The task
The answer must be the number of lines in the listing below that contain "statistics", and nothing else.

* * *

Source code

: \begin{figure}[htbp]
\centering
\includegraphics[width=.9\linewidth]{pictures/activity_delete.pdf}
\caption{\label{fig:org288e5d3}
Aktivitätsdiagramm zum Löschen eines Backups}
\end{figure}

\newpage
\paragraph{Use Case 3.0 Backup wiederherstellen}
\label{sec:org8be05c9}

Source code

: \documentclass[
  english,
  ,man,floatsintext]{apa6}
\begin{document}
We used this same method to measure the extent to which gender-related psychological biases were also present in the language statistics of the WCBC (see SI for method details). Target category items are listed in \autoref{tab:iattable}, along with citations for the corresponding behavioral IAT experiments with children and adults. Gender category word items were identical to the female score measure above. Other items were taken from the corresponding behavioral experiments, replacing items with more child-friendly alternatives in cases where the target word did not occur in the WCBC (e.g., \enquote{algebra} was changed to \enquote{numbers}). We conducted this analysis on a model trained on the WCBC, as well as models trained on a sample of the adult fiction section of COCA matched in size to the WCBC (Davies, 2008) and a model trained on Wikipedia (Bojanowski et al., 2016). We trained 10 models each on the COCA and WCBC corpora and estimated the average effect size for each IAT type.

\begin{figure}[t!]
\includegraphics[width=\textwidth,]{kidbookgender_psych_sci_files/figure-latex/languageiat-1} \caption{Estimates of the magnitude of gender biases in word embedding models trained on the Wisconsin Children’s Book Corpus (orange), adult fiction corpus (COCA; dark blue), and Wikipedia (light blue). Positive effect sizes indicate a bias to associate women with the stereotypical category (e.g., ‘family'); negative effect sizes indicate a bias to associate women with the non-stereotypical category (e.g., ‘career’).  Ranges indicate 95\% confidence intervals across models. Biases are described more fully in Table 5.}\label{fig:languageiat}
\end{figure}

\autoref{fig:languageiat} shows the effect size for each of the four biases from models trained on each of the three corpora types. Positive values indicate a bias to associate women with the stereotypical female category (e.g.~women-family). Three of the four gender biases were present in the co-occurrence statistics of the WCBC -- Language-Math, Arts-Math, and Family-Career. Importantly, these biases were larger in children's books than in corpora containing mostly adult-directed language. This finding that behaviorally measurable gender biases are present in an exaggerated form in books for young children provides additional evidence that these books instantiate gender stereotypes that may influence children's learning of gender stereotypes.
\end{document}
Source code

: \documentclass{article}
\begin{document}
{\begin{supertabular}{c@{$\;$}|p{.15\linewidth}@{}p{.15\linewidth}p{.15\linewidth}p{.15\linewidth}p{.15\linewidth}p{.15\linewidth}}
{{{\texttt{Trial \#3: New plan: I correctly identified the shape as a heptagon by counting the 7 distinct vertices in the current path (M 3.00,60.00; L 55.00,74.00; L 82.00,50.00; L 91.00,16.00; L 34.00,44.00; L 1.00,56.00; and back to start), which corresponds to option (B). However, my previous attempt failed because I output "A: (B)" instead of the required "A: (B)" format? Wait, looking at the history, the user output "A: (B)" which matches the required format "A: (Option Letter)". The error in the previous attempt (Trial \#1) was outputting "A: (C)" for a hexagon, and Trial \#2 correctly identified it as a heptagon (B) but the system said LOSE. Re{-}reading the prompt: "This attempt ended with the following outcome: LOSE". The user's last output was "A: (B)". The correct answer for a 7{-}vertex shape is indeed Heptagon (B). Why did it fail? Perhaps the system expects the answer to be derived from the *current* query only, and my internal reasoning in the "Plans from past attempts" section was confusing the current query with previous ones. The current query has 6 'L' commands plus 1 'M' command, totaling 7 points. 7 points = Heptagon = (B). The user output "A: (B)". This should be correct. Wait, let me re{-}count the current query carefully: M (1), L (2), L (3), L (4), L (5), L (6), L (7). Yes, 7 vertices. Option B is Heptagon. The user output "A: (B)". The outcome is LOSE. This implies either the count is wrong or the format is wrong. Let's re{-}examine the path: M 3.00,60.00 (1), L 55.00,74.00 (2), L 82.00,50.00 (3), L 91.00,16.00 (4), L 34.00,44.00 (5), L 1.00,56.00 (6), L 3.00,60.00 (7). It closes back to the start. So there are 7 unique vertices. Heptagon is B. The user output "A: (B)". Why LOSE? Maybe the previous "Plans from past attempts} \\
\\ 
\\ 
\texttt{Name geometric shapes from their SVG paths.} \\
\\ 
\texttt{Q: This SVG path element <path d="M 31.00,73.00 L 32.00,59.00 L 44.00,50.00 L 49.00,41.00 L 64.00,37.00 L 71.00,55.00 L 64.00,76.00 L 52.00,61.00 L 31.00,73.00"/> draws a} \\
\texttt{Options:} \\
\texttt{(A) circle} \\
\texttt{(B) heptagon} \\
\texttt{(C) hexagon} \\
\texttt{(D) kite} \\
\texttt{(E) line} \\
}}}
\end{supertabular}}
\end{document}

* * *

Written answer
2